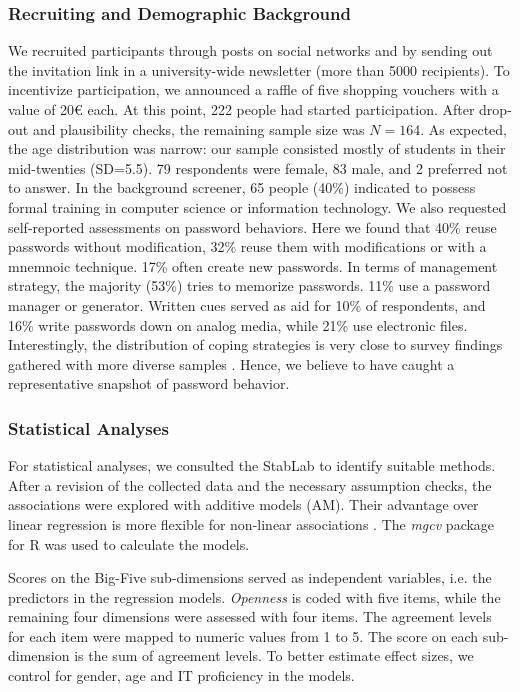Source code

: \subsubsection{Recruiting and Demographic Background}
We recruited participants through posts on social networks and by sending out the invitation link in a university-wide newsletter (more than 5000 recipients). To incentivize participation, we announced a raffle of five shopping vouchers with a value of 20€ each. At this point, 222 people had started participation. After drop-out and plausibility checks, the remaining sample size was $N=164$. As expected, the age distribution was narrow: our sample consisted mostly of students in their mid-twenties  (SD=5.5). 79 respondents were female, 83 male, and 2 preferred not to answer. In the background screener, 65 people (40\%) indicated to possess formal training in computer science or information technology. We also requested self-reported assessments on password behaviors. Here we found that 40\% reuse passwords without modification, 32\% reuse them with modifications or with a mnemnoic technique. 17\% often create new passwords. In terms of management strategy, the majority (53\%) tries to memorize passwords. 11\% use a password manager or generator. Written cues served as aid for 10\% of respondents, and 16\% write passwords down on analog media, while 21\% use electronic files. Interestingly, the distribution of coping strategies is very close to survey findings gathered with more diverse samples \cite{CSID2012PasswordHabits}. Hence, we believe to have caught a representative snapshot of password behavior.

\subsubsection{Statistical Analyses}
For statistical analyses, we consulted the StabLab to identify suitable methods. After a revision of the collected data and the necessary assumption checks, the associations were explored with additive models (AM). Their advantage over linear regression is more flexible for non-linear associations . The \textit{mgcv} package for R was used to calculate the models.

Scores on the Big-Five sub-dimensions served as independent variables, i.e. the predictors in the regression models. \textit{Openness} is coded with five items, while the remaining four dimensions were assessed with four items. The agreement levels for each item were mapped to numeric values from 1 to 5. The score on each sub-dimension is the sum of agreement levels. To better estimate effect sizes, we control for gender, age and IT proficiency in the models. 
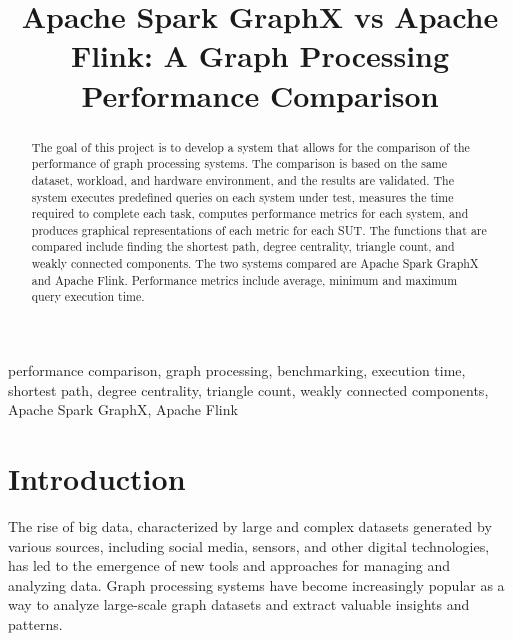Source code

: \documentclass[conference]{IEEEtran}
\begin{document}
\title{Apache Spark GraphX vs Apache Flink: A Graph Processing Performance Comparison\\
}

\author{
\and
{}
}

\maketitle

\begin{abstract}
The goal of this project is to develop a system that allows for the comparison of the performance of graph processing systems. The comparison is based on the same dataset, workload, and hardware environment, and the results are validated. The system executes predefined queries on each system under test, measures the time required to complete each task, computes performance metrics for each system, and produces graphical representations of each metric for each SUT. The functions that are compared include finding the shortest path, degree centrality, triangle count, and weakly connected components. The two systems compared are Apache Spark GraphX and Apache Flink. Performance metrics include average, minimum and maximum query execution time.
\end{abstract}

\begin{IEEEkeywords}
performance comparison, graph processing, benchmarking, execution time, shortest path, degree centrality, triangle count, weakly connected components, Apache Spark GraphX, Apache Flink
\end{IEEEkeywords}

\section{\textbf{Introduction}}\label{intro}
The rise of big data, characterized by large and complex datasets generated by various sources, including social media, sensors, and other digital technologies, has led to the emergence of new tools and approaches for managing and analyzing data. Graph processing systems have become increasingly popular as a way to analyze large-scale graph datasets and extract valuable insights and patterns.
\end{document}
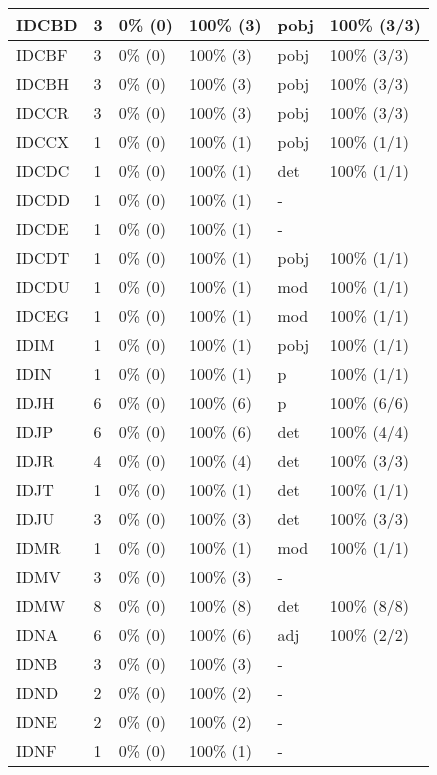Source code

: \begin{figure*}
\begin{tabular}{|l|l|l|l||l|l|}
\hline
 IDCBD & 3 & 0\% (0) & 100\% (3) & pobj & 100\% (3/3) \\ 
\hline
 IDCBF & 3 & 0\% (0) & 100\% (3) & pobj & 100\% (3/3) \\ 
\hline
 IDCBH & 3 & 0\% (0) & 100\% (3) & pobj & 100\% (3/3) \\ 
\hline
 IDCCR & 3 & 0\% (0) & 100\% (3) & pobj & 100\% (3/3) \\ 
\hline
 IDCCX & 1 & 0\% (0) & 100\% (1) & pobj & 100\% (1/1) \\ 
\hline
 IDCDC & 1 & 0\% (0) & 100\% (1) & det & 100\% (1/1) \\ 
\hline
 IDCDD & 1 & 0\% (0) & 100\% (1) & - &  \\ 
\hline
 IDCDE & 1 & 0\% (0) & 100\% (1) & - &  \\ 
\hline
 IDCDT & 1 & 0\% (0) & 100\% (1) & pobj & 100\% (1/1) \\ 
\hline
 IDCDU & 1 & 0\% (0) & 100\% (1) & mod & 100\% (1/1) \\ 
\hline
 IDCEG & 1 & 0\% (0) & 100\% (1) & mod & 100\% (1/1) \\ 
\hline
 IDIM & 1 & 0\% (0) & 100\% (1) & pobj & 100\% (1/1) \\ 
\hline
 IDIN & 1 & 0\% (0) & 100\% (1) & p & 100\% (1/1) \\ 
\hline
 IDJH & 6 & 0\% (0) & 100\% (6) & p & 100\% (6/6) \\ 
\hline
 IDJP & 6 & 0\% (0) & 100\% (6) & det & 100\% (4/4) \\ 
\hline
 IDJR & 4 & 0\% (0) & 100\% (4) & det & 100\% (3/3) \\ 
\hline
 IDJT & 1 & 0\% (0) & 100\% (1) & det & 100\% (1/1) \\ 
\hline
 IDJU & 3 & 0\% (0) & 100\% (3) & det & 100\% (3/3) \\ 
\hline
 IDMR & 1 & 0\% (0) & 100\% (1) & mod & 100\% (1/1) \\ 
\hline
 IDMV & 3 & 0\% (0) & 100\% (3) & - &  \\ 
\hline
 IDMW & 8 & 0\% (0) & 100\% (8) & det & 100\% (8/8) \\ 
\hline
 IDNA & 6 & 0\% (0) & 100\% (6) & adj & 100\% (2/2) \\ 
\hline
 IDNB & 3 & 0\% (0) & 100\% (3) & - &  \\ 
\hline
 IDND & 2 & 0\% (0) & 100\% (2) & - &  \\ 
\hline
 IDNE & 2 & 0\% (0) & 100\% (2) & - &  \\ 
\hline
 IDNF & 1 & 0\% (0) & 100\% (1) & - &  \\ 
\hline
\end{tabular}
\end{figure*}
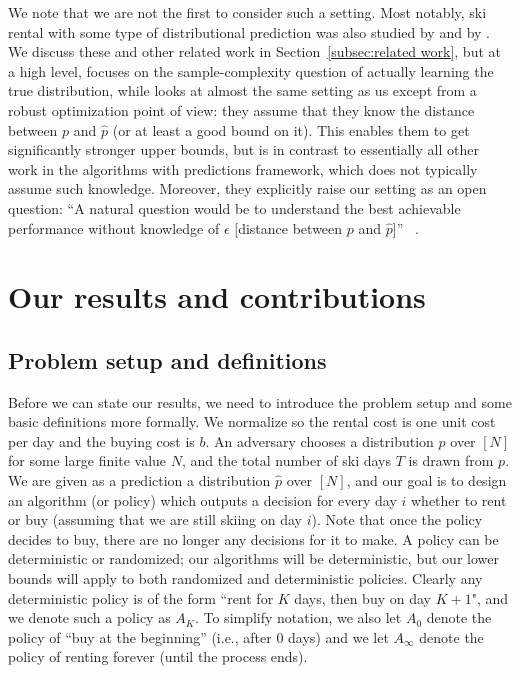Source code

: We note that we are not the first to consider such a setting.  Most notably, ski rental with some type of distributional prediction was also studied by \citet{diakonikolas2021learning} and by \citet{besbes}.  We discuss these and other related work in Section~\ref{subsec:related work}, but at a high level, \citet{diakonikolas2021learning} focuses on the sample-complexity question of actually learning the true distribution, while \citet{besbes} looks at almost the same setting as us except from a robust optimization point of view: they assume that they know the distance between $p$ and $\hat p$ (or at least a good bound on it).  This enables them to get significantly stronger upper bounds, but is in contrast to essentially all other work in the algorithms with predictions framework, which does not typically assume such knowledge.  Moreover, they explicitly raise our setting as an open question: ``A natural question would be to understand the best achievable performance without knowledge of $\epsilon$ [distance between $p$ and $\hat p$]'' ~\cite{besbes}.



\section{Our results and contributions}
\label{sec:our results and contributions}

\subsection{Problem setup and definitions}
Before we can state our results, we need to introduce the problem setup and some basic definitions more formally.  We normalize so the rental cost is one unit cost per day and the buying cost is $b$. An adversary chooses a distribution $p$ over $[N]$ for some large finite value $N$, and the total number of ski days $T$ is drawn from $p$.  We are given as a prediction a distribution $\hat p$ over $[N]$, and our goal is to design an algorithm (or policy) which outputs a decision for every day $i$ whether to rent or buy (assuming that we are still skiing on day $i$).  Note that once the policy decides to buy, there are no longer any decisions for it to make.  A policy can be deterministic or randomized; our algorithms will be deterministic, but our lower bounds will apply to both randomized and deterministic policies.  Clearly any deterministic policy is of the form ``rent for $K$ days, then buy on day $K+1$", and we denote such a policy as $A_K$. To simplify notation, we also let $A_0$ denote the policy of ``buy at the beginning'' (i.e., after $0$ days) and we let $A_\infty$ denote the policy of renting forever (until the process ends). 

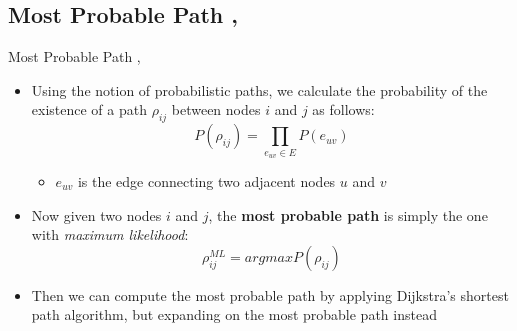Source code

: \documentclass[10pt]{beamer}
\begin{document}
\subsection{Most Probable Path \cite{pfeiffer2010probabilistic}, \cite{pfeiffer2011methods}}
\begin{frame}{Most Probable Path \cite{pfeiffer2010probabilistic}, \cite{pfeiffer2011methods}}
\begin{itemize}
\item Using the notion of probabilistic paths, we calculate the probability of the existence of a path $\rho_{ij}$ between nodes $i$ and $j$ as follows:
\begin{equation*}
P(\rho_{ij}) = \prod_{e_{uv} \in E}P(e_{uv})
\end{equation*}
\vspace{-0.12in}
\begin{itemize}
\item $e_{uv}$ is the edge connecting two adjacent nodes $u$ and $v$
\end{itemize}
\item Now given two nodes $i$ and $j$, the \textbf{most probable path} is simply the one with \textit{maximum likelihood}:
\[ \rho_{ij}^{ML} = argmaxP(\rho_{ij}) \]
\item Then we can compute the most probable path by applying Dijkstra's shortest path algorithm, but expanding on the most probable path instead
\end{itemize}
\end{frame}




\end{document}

::::::

Exercise directions:
If a line in the records above holds the string "contributions", copy it out.

Result of the task:
\section{Our results and contributions}
\label{sec:our results and contributions}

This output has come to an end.